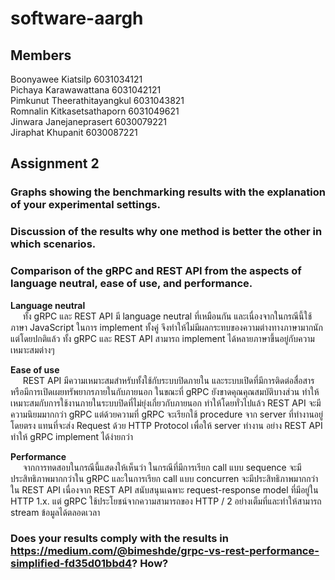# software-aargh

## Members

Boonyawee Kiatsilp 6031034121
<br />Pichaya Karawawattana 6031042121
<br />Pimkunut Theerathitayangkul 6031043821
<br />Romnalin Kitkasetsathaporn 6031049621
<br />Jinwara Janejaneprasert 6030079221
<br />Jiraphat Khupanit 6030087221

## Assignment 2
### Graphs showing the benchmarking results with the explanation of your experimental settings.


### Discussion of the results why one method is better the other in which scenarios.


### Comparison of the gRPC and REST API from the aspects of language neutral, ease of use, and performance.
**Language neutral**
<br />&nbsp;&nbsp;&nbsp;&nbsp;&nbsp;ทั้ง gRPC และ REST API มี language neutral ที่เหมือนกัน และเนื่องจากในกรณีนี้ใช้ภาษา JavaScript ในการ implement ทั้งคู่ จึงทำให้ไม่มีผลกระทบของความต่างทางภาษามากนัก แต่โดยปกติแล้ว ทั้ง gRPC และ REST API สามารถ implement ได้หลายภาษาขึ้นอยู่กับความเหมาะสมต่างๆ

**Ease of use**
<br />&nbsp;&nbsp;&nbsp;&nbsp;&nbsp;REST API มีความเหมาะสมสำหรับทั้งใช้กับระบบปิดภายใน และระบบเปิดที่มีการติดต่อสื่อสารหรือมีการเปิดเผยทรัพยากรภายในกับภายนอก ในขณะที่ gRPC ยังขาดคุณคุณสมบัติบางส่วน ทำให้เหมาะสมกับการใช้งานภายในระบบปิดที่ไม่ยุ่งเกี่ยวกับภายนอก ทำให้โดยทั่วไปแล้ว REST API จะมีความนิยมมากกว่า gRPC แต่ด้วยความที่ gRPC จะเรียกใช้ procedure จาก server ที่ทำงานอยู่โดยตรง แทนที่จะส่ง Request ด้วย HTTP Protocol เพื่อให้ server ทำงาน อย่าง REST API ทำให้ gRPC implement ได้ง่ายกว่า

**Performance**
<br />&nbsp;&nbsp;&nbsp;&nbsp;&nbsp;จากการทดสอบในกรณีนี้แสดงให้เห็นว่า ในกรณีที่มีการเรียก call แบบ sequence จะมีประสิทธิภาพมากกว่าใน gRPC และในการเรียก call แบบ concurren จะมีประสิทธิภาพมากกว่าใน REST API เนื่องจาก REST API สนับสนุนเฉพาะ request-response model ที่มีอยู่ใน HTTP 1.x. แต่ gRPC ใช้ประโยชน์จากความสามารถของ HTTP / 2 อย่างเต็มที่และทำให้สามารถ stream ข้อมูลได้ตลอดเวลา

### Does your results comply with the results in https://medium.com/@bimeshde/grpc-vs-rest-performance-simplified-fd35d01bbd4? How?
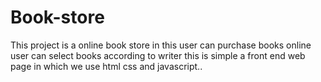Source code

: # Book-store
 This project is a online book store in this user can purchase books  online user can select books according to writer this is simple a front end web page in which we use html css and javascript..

--

> [Task to complete]: The records above must be output exactly, except for their pictures.

> [Solution to this exercise]:
# software-aargh

## Members

Boonyawee Kiatsilp 6031034121
<br />Pichaya Karawawattana 6031042121
<br />Pimkunut Theerathitayangkul 6031043821
<br />Romnalin Kitkasetsathaporn 6031049621
<br />Jinwara Janejaneprasert 6030079221
<br />Jiraphat Khupanit 6030087221

## Assignment 2
### Graphs showing the benchmarking results with the explanation of your experimental settings.


### Discussion of the results why one method is better the other in which scenarios.


### Comparison of the gRPC and REST API from the aspects of language neutral, ease of use, and performance.
**Language neutral**
<br />&nbsp;&nbsp;&nbsp;&nbsp;&nbsp;ทั้ง gRPC และ REST API มี language neutral ที่เหมือนกัน และเนื่องจากในกรณีนี้ใช้ภาษา JavaScript ในการ implement ทั้งคู่ จึงทำให้ไม่มีผลกระทบของความต่างทางภาษามากนัก แต่โดยปกติแล้ว ทั้ง gRPC และ REST API สามารถ implement ได้หลายภาษาขึ้นอยู่กับความเหมาะสมต่างๆ

**Ease of use**
<br />&nbsp;&nbsp;&nbsp;&nbsp;&nbsp;REST API มีความเหมาะสมสำหรับทั้งใช้กับระบบปิดภายใน และระบบเปิดที่มีการติดต่อสื่อสารหรือมีการเปิดเผยทรัพยากรภายในกับภายนอก ในขณะที่ gRPC ยังขาดคุณคุณสมบัติบางส่วน ทำให้เหมาะสมกับการใช้งานภายในระบบปิดที่ไม่ยุ่งเกี่ยวกับภายนอก ทำให้โดยทั่วไปแล้ว REST API จะมีความนิยมมากกว่า gRPC แต่ด้วยความที่ gRPC จะเรียกใช้ procedure จาก server ที่ทำงานอยู่โดยตรง แทนที่จะส่ง Request ด้วย HTTP Protocol เพื่อให้ server ทำงาน อย่าง REST API ทำให้ gRPC implement ได้ง่ายกว่า

**Performance**
<br />&nbsp;&nbsp;&nbsp;&nbsp;&nbsp;จากการทดสอบในกรณีนี้แสดงให้เห็นว่า ในกรณีที่มีการเรียก call แบบ sequence จะมีประสิทธิภาพมากกว่าใน gRPC และในการเรียก call แบบ concurren จะมีประสิทธิภาพมากกว่าใน REST API เนื่องจาก REST API สนับสนุนเฉพาะ request-response model ที่มีอยู่ใน HTTP 1.x. แต่ gRPC ใช้ประโยชน์จากความสามารถของ HTTP / 2 อย่างเต็มที่และทำให้สามารถ stream ข้อมูลได้ตลอดเวลา

### Does your results comply with the results in https://medium.com/@bimeshde/grpc-vs-rest-performance-simplified-fd35d01bbd4? How?
Source code

: # Book-store
 This project is a online book store in this user can purchase books  online user can select books according to writer this is simple a front end web page in which we use html css and javascript..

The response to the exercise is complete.